Tuesday, September 11, 2012

Obama votes "absent" on national security

How big a deal is it that President Obama skips more than 50% of his daily intelligence meetings?
President Obama is touting his foreign policy experience on the campaign trail, but startling new statistics suggest that national security has not necessarily been the personal priority the president makes it out to be. It turns out that more than half the time, the commander in chief does not attend his daily intelligence meeting...
During his first 1,225 days in office, Obama attended his PDB [Presidential Daily Brief] just 536 times — or 43.8 percent of the time. During 2011 and the first half of 2012, his attendance became even less frequent — falling to just over 38 percent.

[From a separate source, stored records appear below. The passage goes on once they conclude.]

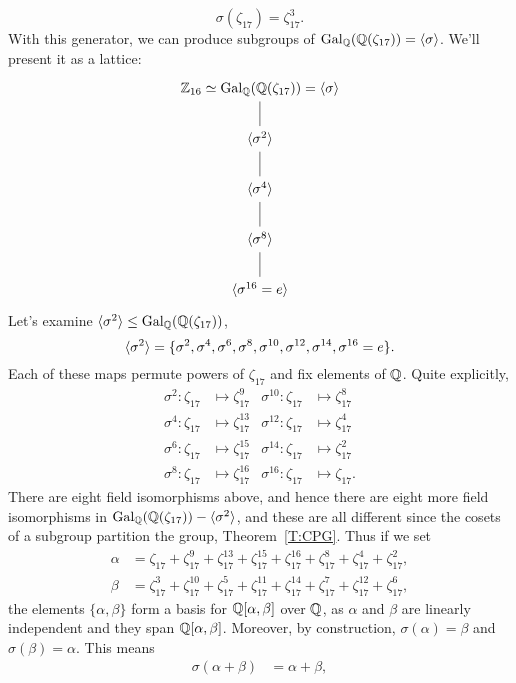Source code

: \documentclass{ximera}
\begin{document}
\begin{example}
  \[
  \sigma(\zeta_{17}) = \zeta_{17}^3.
  \]
  With this generator, we can produce subgroups of
  $\operatorname{Gal}_\mathbb Q(\mathbb Q(\zeta_{17})) = \langle \sigma \rangle$. We'll present it as a
  lattice:
  \[
    \begin{tikzcd}
    \Z_{16}\iso\gal_\Q(\Q(\zeta_{17})) = \< \sigma \>\ar[d,-]\\
    \< \sigma^2\> \ar[d,-]\\
    \<\sigma^4\> \ar[d,-]\\
    \<\sigma^8\> \ar[d,-]\\
    \<\sigma^{16}=e\> 
  \end{tikzcd}
  \]
  Let's examine $\langle\sigma^2\rangle\leq \operatorname{Gal}_\mathbb Q(\mathbb Q(\zeta_{17}))$,
  \[
  \langle\sigma^2\rangle = \{ \sigma^2, \sigma^4,\sigma^6,\sigma^8,\sigma^{10},\sigma^{12},\sigma^{14},\sigma^{16} = e\}.
  \]
  Each of these maps permute powers of $\zeta_{17}$ and fix elements
  of $\mathbb Q$. Quite explicitly,
  \begin{align*}
    \sigma^2: \zeta_{17} &\mapsto \zeta_{17}^9    & \sigma^{10}: \zeta_{17} &\mapsto \zeta_{17}^{8}\\
    \sigma^4: \zeta_{17} &\mapsto \zeta_{17}^{13} & \sigma^{12}: \zeta_{17} &\mapsto \zeta_{17}^{4}\\
    \sigma^6: \zeta_{17} &\mapsto \zeta_{17}^{15} & \sigma^{14}: \zeta_{17} &\mapsto \zeta_{17}^{2}\\
    \sigma^8: \zeta_{17} &\mapsto \zeta_{17}^{16} & \sigma^{16}: \zeta_{17} &\mapsto \zeta_{17}.
  \end{align*}
  There are eight field isomorphisms above, and hence there are eight
  more field isomorphisms in $\operatorname{Gal}_\mathbb Q(\mathbb Q(\zeta_{17})) - \langle
  \sigma^2\rangle$, and these are all different since the cosets of a
  subgroup partition the group, Theorem~\ref{T:CPG}. Thus if we set 
  \begin{align*}
    \alpha &= \zeta_{17}   + \zeta_{17}^9 + \zeta_{17}^{13} + \zeta_{17}^{15} + \zeta_{17}^{16} + \zeta_{17}^{8} + \zeta_{17}^{4} + \zeta_{17}^{2},\\
    \beta &= \zeta_{17}^3 + \zeta_{17}^{10} + \zeta_{17}^{5} + \zeta_{17}^{11} + \zeta_{17}^{14} + \zeta_{17}^{7} + \zeta_{17}^{12} + \zeta_{17}^{6},
  \end{align*} 
  the elements $\{\alpha,\beta\}$ form a basis for $\mathbb Q[\alpha,\beta]$
  over $\mathbb Q$, as $\alpha$ and $\beta$ are linearly independent and they
  span $\mathbb Q[\alpha,\beta]$. Moreover, by construction, $\sigma(\alpha)
  = \beta$ and $\sigma(\beta) = \alpha$. This means
  \begin{align*}
    \sigma(\alpha+\beta) &= \alpha + \beta,\\

\end{align*}
\end{example}
\end{document}
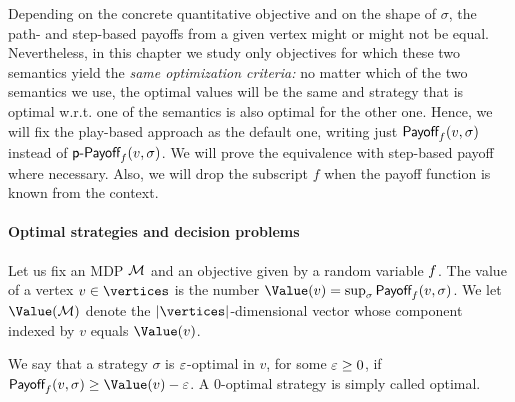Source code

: 
Depending on the concrete quantitative objective and on the shape of $\sigma$, the path- and step-based payoffs from a given vertex might or might not be equal. Nevertheless, in this chapter we study only objectives for which these two semantics yield the \emph{same optimization criteria:} no matter which of the two semantics we use, the optimal values will be the same and strategy that is optimal w.r.t. one of the semantics is also optimal for the other one. Hence, we will fix the play-based approach as the default one, writing just $ \textsf{Payoff}_f(v,\sigma)$ instead of $ \textsf{p-Payoff}_f(v,\sigma) $. We will prove the equivalence with step-based payoff where necessary. Also, we will drop the subscript $ f $ when the payoff function is known from the context.



\paragraph{Optimal strategies and decision problems}

Let us fix an MDP $\mathcal{M}$ and an objective given by a random variable 
$f$. The value of a vertex $v\in\vertices$ is the number 
$\Value(v)=\sup_{\sigma} \Pay_f(v,\sigma)$. We let $\Value(\mdp)$ denote the $|\vertices|$-dimensional vector whose component 
indexed by $v$ equals $\Value(v)$.

We say that a strategy $\sigma$ is $\varepsilon$-optimal in $v$, for some $\varepsilon\geq 0$, if $\Pay_f(v,\sigma) \geq \Value(v) - \eps$. A $0$-optimal strategy is simply called optimal. 

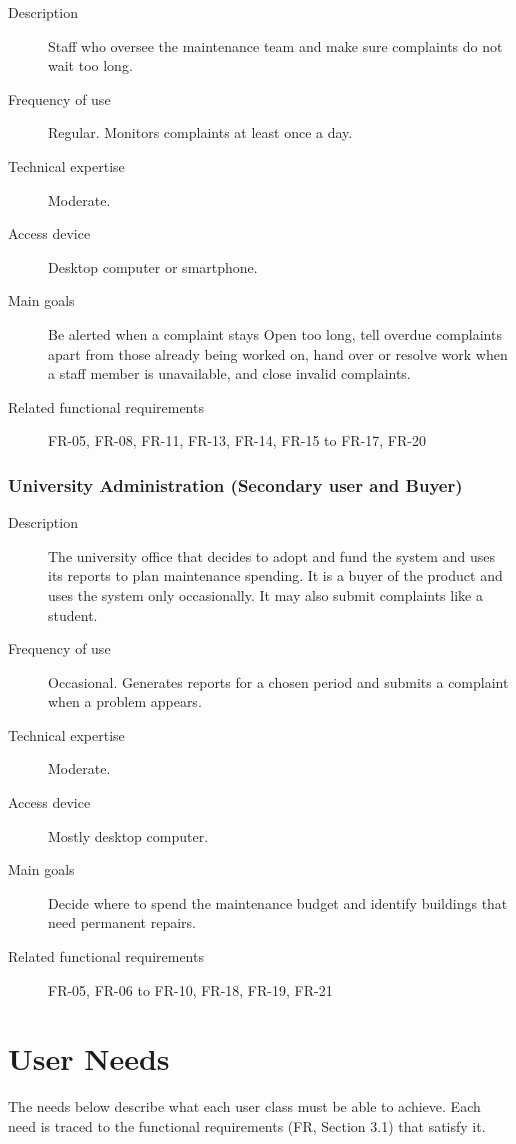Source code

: \begin{description}
  \item[Description] Staff who oversee the maintenance team and make sure complaints do not wait too long.
  \item[Frequency of use] Regular. Monitors complaints at least once a day.
  \item[Technical expertise] Moderate.
  \item[Access device] Desktop computer or smartphone.
  \item[Main goals] Be alerted when a complaint stays Open too long, tell overdue complaints apart from those already being worked on, hand over or resolve work when a staff member is unavailable, and close invalid complaints.
  \item[Related functional requirements] FR-05, FR-08, FR-11, FR-13, FR-14, FR-15 to FR-17, FR-20
\end{description}

\subsubsection*{University Administration (Secondary user and Buyer)}

\begin{description}
  \item[Description] The university office that decides to adopt and fund the system and uses its reports to plan maintenance spending. It is a buyer of the product and uses the system only occasionally. It may also submit complaints like a student.
  \item[Frequency of use] Occasional. Generates reports for a chosen period and submits a complaint when a problem appears.
  \item[Technical expertise] Moderate.
  \item[Access device] Mostly desktop computer.
  \item[Main goals] Decide where to spend the maintenance budget and identify buildings that need permanent repairs.
  \item[Related functional requirements] FR-05, FR-06 to FR-10, FR-18, FR-19, FR-21
\end{description}

\section{User Needs}
The needs below describe what each user class must be able to achieve. Each need is traced to the functional requirements (FR, Section 3.1) that satisfy it.

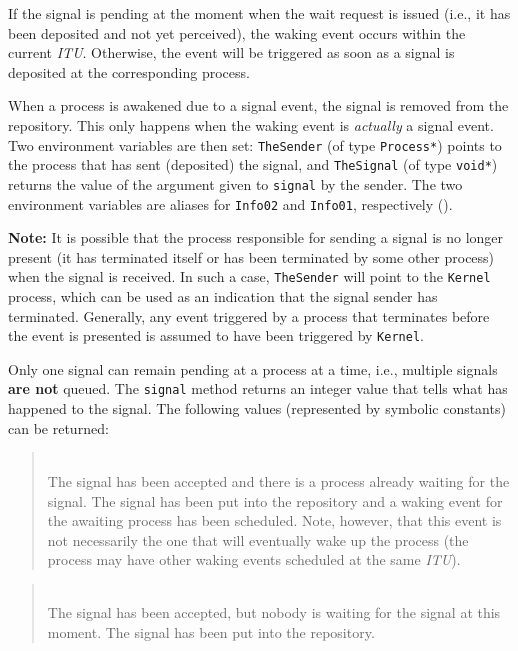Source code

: If the signal is pending at the moment when the wait request
is issued (i.e., it has been deposited and not yet perceived),
the waking event occurs within the current {\em ITU}.
Otherwise, the event will be triggered as soon as a signal is deposited
at the corresponding process.

When a process is awakened due to a signal event, the signal is removed
from the repository.
This only happens when the waking event is {\em actually\/} a signal event.
Two environment variables are then set:
{\tt TheSender} (of type {\tt Process*}) points to the process that has sent
(deposited) the signal, and {\tt TheSignal} (of type {\tt void*}) returns
the value of the argument given to {\tt signal} by the sender.
The two environment variables are aliases for {\tt Info02} and
{\tt Info01}, respectively ().

\medskip

\noindent
{\bf Note:}
It is possible that the process responsible for sending a signal is no longer
present (it has terminated itself or has been terminated by some other
process) when the signal is received.
In such a case, {\tt TheSender} will point to the {\tt Kernel} process,
which can be used as an indication that the signal sender has terminated.
Generally, any event triggered by a process that terminates before the event
is presented is assumed to have been triggered by {\tt Kernel}.

\medskip

Only one signal can remain pending at a process at a time, i.e., multiple
signals {\bf are not} queued.
The {\tt signal} method returns an integer value that tells what has happened
to the signal.
The following values (represented by symbolic constants) can be
returned:

\medskip

\begin{quote}
\noindent{}\\ \hspace{0in}
The signal has been accepted and there is a process already
waiting for the signal.
The signal has been put into the repository and a waking event for the
awaiting process has been scheduled.
Note, however,
that this event is not necessarily the one that will eventually wake up
the process (the process may have other waking events scheduled at the
same {\em ITU\/}).
\end{quote}

\begin{quote}
\noindent{}\\ \hspace{0in}
The signal has been accepted, but nobody is waiting for the signal at this
moment.
The signal has been put into the repository.
\end{quote}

By contrast, Obama’s predecessor, George W. Bush almost never missed his daily intelligence meeting. 
This seems like a big deal to me, and indicative of a Commander in Chief who isn't very engaged in being Commander in Chief, particularly considering that we are at war. But Obama's National Security Council spokesman says the meetings aren't all that important.
Vietor did not dispute the numbers, but said the fact that the president, during a time of war, does not attend his daily intelligence meeting on a daily basis is “not particularly interesting or useful.” He says that the president reads his PDB every day, and he disagreed with the suggestion that there is any difference whatsoever between simply reading the briefing book and having an interactive discussion of its contents with top national security and intelligence officials where the president can probe assumptions and ask questions.
This makes no sense to me. If my top priority were keeping the country safe, there's no way I'd be blowing off face to face meetings and relying on executive summaries.

Compare Obama's approach to that of his predecessor:
[President Bush] held his intelligence meeting six days a week, no exceptions — usually with the vice president, the White House chief of staff, the national security adviser, the director of National Intelligence, or their deputies, and CIA briefers in attendance. Once a week, he held an expanded Homeland Security briefing that included the Homeland Security adviser, the FBI director and other homeland security officials. Bush also did more than 100 hour-long “deep dives” in which he invited intelligence analysts into the Oval Office to get their unvarnished and sometimes differing views. Such meetings deepened the president’s understanding of the issues and helped analysts better understand the problems with which he was wrestling.
Now that sounds like a Commander in Chief who takes his constitutional oath to protect the country seriously. Obama sounds like he's just going through the motions.